Outward force of molasses on a cylinder

[lluhi]

Homework Statement

On the afternoon of January 15, 1919, an unusually warm day in Boston, a 27.4-m-high, 27.4-m-diameter cylindrical metal tank used for storing molasses ruptured. Molasses flooded into the streets in a 9-m-deep stream, killing pedestrians and horses, and knocking down buildings. The molasses had a density of 1600 kg/ m^3

If the tank was full before the accident, what was the total outward force the molasses exerted on its sides? (Hint: Consider the outward force on a circular ring of the tank wall of width dy and at a depth y below the surface. Integrate to find the total outward force. Assume that before the tank ruptured, the pressure at the surface of the molasses was equal to the air pressure outside the tank.)

Homework Equations

F=PA p=p0+roh*g*h

The Attempt at a Solution

if F=PA then dF=dPdA and dA for a cylinder is pi*d (integration of pi*r^2) and for d=27.4, dA=86.1

i have F=86.1*int[101325pascals + (1600kg/m^3)(9.8m/s^2)hdh] from 0 to 27.4

integrating gives

86.1 (101325h+7840h^2) and plugging in 27.4 for h gives 7.46e^8 which is wrong... help?

 

[ehild]

The atmospheric pressure acts both inward and outward. I do not think you should count with it. And make your calculation a bit more clear. dA is the area of a strip on the wall of the cylinder: dA=2pi R dy.

ehild

 

[RTW69]

dF=p*dA; p=rho*g*y;dA=pi*dia*dy

F=rho*g*dia*pi*integrate[y*dy] from 0 to h

 

[lluhi]

got it, thanks

 

[rwisz]

Your attempt at a solution is on the right track. However, there are a few things that need to be corrected in your equations and calculations.

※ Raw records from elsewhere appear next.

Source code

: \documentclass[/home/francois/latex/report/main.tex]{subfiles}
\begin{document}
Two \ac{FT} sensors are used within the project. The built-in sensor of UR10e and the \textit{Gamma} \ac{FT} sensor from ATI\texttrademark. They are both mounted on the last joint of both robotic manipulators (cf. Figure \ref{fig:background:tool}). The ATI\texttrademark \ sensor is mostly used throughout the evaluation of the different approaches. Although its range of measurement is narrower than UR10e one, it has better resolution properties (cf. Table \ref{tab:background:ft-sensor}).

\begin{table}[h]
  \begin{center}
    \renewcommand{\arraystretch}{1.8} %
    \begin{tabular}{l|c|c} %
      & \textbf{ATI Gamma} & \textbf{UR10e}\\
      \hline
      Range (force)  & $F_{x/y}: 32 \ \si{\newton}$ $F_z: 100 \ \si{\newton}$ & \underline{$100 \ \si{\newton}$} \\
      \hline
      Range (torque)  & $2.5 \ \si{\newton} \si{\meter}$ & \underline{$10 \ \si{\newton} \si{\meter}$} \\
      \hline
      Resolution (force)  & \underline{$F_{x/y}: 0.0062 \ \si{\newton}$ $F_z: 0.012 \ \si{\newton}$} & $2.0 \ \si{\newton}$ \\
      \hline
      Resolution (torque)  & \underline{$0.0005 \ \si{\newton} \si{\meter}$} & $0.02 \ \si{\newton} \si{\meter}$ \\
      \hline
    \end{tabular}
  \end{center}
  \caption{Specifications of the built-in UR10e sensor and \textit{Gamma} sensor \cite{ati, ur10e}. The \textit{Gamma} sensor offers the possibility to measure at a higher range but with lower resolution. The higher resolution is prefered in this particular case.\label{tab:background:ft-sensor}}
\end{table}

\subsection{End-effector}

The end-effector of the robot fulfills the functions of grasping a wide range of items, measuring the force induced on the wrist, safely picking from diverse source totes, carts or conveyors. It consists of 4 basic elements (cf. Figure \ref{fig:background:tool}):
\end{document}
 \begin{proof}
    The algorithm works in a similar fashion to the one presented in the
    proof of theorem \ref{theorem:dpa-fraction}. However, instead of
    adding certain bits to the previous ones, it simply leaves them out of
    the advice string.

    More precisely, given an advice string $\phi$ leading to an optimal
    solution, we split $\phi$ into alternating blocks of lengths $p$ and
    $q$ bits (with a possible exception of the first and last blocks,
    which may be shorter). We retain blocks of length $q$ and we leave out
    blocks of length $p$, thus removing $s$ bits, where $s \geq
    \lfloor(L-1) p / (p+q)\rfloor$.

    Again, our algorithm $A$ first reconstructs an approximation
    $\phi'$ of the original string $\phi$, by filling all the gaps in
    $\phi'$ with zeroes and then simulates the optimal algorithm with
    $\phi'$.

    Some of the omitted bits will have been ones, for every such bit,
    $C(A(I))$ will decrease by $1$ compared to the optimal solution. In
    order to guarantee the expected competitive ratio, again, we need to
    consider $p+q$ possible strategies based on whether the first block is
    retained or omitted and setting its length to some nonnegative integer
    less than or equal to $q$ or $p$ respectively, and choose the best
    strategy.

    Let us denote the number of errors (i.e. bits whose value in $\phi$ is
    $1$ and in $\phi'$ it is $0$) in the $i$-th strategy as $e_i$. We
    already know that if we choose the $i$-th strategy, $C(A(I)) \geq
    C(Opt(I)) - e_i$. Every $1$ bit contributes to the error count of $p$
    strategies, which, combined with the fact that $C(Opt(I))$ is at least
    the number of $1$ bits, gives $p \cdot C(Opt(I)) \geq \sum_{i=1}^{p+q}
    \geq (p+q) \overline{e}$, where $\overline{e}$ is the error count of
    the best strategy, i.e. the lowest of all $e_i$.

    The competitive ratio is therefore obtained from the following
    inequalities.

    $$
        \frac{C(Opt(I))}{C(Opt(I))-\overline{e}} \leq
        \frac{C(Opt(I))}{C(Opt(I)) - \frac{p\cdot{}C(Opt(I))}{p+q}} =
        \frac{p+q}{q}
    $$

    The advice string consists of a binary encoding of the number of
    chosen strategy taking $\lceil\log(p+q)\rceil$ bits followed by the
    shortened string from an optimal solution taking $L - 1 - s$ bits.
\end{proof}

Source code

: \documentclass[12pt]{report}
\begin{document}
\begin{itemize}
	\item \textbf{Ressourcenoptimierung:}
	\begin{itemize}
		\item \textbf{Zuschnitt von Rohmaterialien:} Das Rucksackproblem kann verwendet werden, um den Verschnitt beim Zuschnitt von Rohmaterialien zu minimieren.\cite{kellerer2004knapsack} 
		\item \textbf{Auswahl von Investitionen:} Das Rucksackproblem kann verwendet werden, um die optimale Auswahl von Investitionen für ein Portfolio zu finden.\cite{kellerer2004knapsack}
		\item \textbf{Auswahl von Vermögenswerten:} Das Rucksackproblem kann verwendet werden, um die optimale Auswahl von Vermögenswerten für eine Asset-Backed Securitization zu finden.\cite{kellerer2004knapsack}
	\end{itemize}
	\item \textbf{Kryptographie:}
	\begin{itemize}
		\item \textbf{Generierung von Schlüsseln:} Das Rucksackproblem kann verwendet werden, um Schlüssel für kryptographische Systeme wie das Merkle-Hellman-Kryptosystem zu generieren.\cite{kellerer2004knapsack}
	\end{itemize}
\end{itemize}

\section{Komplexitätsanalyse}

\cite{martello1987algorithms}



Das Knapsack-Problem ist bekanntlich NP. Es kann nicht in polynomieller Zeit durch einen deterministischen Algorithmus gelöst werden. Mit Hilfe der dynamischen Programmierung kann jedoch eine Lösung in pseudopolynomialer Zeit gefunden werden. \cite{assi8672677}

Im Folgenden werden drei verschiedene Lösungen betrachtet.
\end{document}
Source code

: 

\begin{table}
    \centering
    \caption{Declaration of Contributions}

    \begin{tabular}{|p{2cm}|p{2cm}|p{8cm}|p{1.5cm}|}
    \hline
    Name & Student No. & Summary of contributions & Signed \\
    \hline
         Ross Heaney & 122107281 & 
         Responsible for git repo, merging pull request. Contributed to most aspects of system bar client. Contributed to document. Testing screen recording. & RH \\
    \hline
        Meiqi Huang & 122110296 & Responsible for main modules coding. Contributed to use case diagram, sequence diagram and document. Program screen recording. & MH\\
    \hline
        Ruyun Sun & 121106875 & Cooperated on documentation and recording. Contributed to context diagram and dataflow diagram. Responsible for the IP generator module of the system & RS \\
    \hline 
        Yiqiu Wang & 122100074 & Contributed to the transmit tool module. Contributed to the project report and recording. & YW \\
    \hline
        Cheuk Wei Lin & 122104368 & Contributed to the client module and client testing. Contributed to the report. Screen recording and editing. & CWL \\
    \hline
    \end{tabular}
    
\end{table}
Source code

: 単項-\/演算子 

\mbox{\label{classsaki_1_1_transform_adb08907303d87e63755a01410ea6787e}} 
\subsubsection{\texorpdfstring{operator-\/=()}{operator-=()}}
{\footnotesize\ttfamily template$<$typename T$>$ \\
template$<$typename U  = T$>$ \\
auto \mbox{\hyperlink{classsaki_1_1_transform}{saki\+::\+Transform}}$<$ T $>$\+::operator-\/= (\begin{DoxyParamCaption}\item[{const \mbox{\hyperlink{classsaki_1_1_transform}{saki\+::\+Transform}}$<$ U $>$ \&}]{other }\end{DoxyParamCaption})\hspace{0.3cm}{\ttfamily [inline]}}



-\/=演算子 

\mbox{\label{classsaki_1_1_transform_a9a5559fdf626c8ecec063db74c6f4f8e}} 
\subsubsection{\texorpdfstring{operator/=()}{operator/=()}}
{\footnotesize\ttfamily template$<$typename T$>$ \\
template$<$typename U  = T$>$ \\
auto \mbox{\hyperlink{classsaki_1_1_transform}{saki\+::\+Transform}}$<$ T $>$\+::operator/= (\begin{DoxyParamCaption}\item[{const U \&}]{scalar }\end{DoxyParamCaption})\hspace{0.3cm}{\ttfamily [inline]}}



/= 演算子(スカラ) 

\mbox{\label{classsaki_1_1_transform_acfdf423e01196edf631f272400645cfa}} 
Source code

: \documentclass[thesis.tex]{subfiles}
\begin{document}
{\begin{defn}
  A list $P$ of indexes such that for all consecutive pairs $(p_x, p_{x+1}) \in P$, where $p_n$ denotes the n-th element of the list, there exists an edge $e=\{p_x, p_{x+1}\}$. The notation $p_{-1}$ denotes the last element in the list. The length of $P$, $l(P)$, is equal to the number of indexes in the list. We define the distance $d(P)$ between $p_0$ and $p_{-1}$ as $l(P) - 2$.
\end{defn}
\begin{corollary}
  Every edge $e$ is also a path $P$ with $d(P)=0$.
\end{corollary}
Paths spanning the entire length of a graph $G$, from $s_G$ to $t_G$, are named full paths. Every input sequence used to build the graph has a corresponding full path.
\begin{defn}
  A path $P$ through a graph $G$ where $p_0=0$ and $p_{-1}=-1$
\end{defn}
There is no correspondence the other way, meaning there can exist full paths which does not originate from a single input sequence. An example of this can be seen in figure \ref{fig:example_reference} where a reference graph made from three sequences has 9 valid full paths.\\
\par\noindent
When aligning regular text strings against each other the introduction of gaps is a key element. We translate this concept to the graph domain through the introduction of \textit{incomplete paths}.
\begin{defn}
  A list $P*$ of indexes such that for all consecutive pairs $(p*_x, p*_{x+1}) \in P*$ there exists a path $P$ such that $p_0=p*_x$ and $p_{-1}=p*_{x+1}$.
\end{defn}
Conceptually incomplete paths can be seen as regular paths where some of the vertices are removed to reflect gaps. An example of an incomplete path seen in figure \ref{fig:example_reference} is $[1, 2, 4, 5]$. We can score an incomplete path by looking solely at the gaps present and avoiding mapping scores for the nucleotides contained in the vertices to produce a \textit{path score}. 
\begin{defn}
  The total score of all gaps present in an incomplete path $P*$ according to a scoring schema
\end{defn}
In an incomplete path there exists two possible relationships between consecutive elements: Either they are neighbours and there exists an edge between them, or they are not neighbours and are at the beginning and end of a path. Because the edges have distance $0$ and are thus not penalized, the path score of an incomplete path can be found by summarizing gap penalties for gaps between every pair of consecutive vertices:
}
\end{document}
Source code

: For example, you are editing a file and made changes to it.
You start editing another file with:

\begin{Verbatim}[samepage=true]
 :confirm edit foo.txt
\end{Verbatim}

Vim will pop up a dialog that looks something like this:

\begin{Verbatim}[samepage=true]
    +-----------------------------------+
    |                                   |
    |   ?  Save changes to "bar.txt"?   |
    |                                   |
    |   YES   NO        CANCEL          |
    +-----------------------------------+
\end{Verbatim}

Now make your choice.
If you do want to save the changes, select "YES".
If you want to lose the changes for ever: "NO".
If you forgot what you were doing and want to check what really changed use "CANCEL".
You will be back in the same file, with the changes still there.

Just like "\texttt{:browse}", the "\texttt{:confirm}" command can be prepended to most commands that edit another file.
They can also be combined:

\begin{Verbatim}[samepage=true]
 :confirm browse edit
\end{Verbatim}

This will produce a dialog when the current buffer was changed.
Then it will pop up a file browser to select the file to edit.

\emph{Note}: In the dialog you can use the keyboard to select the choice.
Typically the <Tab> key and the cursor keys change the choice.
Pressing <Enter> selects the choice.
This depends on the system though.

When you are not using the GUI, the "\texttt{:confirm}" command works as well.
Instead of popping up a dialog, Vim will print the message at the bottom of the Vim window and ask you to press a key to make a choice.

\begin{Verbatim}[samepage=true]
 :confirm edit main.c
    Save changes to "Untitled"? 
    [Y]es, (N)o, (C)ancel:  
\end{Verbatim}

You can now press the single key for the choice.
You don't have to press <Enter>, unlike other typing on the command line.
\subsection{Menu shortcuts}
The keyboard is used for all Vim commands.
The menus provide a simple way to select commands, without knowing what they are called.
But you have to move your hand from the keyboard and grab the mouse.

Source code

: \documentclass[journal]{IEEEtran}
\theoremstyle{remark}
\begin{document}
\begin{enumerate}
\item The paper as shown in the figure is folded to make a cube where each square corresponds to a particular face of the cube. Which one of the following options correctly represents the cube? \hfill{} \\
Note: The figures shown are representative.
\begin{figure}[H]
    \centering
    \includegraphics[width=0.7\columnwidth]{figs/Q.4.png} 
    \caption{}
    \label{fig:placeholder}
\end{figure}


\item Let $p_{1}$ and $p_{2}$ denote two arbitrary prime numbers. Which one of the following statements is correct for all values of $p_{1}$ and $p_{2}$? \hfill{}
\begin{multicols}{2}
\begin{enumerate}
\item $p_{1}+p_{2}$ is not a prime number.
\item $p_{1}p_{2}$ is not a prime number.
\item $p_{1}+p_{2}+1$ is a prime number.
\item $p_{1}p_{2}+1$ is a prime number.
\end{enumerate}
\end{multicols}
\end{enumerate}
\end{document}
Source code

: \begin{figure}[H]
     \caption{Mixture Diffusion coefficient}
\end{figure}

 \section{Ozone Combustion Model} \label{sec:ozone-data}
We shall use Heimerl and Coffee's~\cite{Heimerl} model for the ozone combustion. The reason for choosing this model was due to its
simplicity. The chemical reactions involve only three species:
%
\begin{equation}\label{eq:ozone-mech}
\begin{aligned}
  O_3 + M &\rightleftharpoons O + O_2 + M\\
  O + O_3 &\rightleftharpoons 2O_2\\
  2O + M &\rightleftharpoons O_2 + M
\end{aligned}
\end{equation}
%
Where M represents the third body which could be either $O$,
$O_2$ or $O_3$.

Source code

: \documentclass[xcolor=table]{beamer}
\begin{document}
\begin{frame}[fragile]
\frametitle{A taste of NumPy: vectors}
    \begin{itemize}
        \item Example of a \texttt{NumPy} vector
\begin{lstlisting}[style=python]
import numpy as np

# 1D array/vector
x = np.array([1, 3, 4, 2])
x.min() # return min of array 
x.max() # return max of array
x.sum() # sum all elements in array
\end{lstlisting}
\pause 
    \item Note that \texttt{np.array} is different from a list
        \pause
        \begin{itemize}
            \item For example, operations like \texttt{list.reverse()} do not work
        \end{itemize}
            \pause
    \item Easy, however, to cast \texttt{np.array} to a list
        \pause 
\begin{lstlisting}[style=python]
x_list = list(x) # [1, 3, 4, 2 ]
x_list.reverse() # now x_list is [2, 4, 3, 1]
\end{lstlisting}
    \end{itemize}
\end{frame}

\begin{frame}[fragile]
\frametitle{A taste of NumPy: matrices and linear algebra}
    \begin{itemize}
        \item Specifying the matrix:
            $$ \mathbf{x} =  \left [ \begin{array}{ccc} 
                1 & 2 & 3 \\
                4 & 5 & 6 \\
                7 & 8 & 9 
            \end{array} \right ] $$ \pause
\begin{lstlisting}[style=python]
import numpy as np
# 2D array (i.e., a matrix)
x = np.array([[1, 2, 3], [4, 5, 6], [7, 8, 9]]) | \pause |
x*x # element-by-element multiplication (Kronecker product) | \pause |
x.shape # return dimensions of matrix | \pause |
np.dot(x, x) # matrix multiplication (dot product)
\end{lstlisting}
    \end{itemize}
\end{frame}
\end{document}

Firstly, the pressure at the surface of the molasses should not be assumed to be equal to the air pressure outside the tank. This is because the molasses is exerting a downward force on the air above it, creating a pressure gradient. Therefore, the pressure at the surface of the molasses should be calculated using the equation p=p0+roh*g*h, where p0 is the air pressure outside the tank.

Secondly, when calculating the total outward force, you need to consider the pressure on the entire surface area of the tank, not just a single circular ring. This means that the integration should be done over the entire surface area of the tank, which is 4*pi*r^2. In your calculation, you are only considering a single ring of width dy, which is not enough to find the total outward force.

Finally, when integrating, you need to take into account the units of each term in the equation. The units for pressure (P) are N/m^2, and the units for area (A) are m^2. Therefore, the units for the total outward force should be in Newtons (N).

To correct your calculation, you can use the following equation:

F = int[ (p0 + roh*g*h)*4*pi*r^2 ] dh

where p0 is the air pressure outside the tank, roh is the density of molasses, g is the acceleration due to gravity, h is the depth below the surface, and r is the radius of the tank.

This should give you the total outward force exerted by the molasses on the tank.